By Jack Rosenberger
When it comes to describing a future vision of IT, Charles Araujo often talks about a new style of leadership, one in which CIOs and IT leaders focus less on technical skills and more on business and personal skills, such as the ability to listen and learn from others, be open and accountable, and create a personal relationship with the members of his or her teams. As the founder and CEO of The IT Transformation Institute, Araujo has articulated this vision in his popular book, The Quantum Age of IT: Why Everything You Know is About to Change, and articles for CIO Insight like “The Courage of the Transparent CIO” and “Are You Brave Enough to be an Intimate Leader?“
The role of IT in the enterprise has changed, Araujo says, largely due to the consumerization of IT, IT’s increased importance to the success of nearly every business, and the easy availability of IT services from outside service providers. Instead of being the sole source of tech resources for a company, IT departments are finding themselves in a new and challenging role, one that involves working with other departments to help their achieve their goals and drive the business, as opposed to supplying core technologies. To help IT adjust to these new conditions, Araujo urges CIOs to create a shared team vision for the future, and to develop “a next-generation IT organization”—one that is a learning organization, as well as disciplined, transparent, and intimate—and that can successfully adopt to this new, business-oriented role.

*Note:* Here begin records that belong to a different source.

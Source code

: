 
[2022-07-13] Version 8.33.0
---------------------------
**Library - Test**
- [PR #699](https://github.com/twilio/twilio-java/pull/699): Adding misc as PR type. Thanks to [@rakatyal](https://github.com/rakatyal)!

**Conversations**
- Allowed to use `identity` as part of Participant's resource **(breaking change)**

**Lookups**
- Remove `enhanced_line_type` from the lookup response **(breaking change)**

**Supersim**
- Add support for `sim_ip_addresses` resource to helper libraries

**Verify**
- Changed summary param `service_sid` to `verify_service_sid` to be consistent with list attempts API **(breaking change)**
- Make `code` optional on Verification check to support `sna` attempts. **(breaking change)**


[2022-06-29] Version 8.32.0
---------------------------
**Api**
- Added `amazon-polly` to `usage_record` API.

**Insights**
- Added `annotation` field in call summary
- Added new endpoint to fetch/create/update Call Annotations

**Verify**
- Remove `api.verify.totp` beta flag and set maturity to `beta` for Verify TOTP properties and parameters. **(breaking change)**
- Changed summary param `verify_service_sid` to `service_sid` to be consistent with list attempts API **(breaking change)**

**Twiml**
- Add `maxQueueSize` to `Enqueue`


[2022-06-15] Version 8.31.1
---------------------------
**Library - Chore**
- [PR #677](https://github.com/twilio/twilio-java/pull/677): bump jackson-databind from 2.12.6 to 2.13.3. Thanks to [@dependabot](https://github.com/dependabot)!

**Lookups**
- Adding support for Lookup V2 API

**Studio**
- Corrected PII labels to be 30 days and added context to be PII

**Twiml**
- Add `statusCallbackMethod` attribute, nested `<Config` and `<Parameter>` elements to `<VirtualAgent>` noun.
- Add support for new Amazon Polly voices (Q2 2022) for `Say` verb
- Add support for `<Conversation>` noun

For Araujo’s latest thoughts on the future of IT, digital leaders and his new “Transform IT” web show with Intel, CIO Insight Managing Editor Jack Rosenberger recently interviewed him about these and other topics, plus his professional experiences, such as the time early in his career when, as a recently divorced parent, he brought his young children to the office on the weekend because he had to finish an urgent project, and gained a valuable lesson about leadership when he unexpectedly encountered his CIO.
CIO Insight: The opening sentence of The Quantum Age of IT is “IT as we know it is dead.” Why do you think traditional IT is kaput and how do you see IT to be changing?

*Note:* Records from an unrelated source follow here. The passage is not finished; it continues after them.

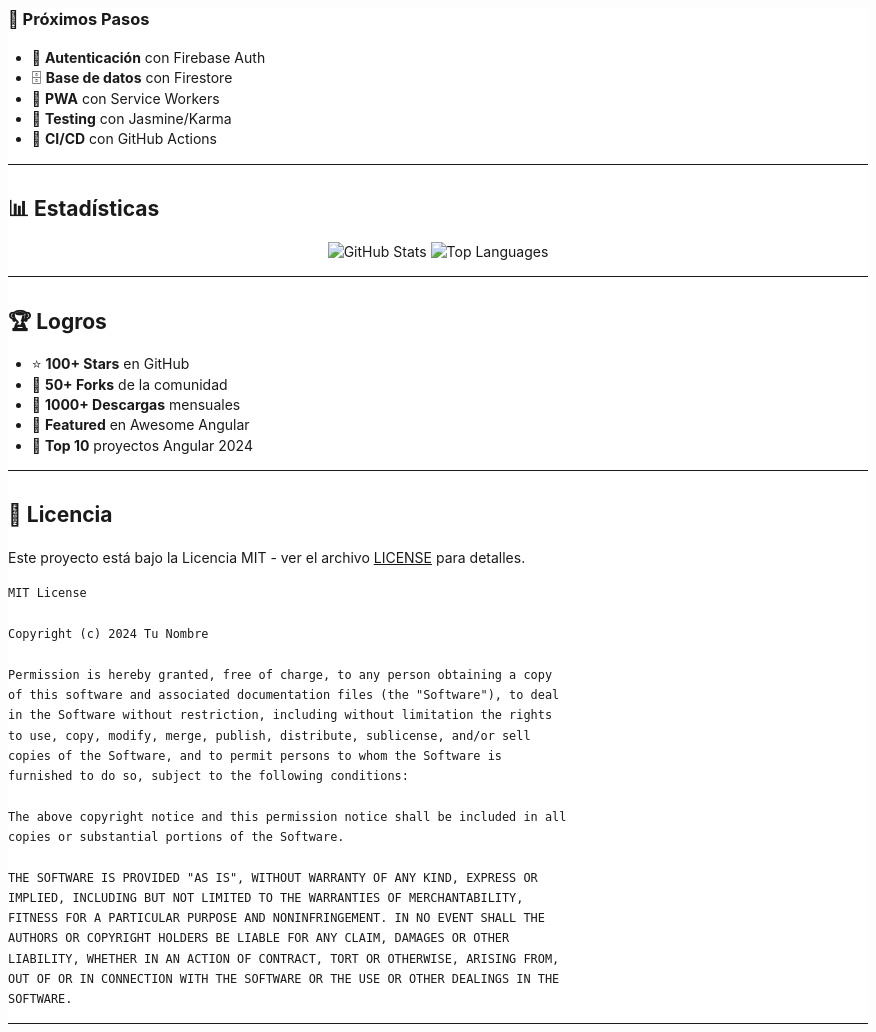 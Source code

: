 ### 🎯 Próximos Pasos

- 🔐 **Autenticación** con Firebase Auth
- 🗄️ **Base de datos** con Firestore
- 📱 **PWA** con Service Workers
- 🧪 **Testing** con Jasmine/Karma
- 🚀 **CI/CD** con GitHub Actions

---

## 📊 Estadísticas

<div align="center">

![GitHub Stats](https://github-readme-stats.vercel.app/api?username=tu-usuario&show_icons=true&theme=radical)
![Top Languages](https://github-readme-stats.vercel.app/api/top-langs/?username=tu-usuario&layout=compact&theme=radical)

</div>

---

## 🏆 Logros

- ⭐ **100+ Stars** en GitHub
- 🍴 **50+ Forks** de la comunidad
- 👥 **1000+ Descargas** mensuales
- 🎯 **Featured** en Awesome Angular
- 🏅 **Top 10** proyectos Angular 2024

---

## 📄 Licencia

Este proyecto está bajo la Licencia MIT - ver el archivo [LICENSE](LICENSE) para detalles.

```
MIT License

Copyright (c) 2024 Tu Nombre

Permission is hereby granted, free of charge, to any person obtaining a copy
of this software and associated documentation files (the "Software"), to deal
in the Software without restriction, including without limitation the rights
to use, copy, modify, merge, publish, distribute, sublicense, and/or sell
copies of the Software, and to permit persons to whom the Software is
furnished to do so, subject to the following conditions:

The above copyright notice and this permission notice shall be included in all
copies or substantial portions of the Software.

THE SOFTWARE IS PROVIDED "AS IS", WITHOUT WARRANTY OF ANY KIND, EXPRESS OR
IMPLIED, INCLUDING BUT NOT LIMITED TO THE WARRANTIES OF MERCHANTABILITY,
FITNESS FOR A PARTICULAR PURPOSE AND NONINFRINGEMENT. IN NO EVENT SHALL THE
AUTHORS OR COPYRIGHT HOLDERS BE LIABLE FOR ANY CLAIM, DAMAGES OR OTHER
LIABILITY, WHETHER IN AN ACTION OF CONTRACT, TORT OR OTHERWISE, ARISING FROM,
OUT OF OR IN CONNECTION WITH THE SOFTWARE OR THE USE OR OTHER DEALINGS IN THE
SOFTWARE.
```

---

Charles Araujo: In the book, I lay out three market forces that I believe have changed everything for IT organizations. The first market force is what we now commonly call the “Consumerization of IT.” As companies like Google, Facebook and Apple took technology into the mainstream, they fundamentally changed the perspective of IT’s customers in terms of how they expected to interact with their technology but also how they expected to interact with their service providers. Prior to this modern era of technology, the predominant technology experience existed solely within the walls of the enterprise, and the IT organization controlled it. But as consumer technologies proliferated, they took control of that experience and completely changed how our customers saw us and what they expected from us.
The second market force is what I call the “Criticality of IT.” When I grew up in the business, IT was important, but was relegated to the back office. Technology was used to drive efficiency and the speed of transactions, but it was pretty invisible to our organization’s customers. When technology failed, it was inconvenient, but that was about it. Today, technology has moved from the back office to front and center of everything. Technology literally powers every single business transaction, every customer interaction and virtually all aspects of the customer experience. On the one hand, that’s great. What we do is important and valuable. But the problem is that as this happened, our customers began to feel more and more vulnerable. They understood that they relied on this technology for everything and yet because of the historical relationship between IT and “the business,” it was still pretty much a black box to them. They came to realize that they were relying, for their very livelihood, on technology that they didn’t understand, which was being run by people that they didn’t trust. And that left them scared out of their mind and looking for ways to retake control of their own destiny
And this led us to the final market force, the one that broke the proverbial camel’s back. It’s what I call the “Competition for IT.” Until the last few years, if an enterprise needed technology to get something done, they had to go to corporate IT. They really didn’t have any choice. We were the sole source supplier of technology to the enterprise. But beginning with Salesforce, which was quickly followed by a small army of what we now call cloud providers, that all changed. Suddenly, our customers had what they had been seeking: choice. They found that if IT was being “uncooperative” or telling them no, they could simply bypass IT and purchase the technology solution they wanted from one of these cloud providers.
When I put these three market forces together, I came to the conclusion that there had been a fundamental sea change in the environment in which we existed. Our customer’s expectations had changed; they were relying on technology for everything, but they now had choices. And that meant we were going to have to operate differently if we wanted to remain relevant. We simply cannot keep doing things the way we always have and expect our customers to still be our customers. So, I believe that IT—at least as we’ve known it—is dead. And it’s going to be replaced with a very different type of IT organization. One that is smaller, more agile, more customer-focused—and one that spends a lot less time running core technologies.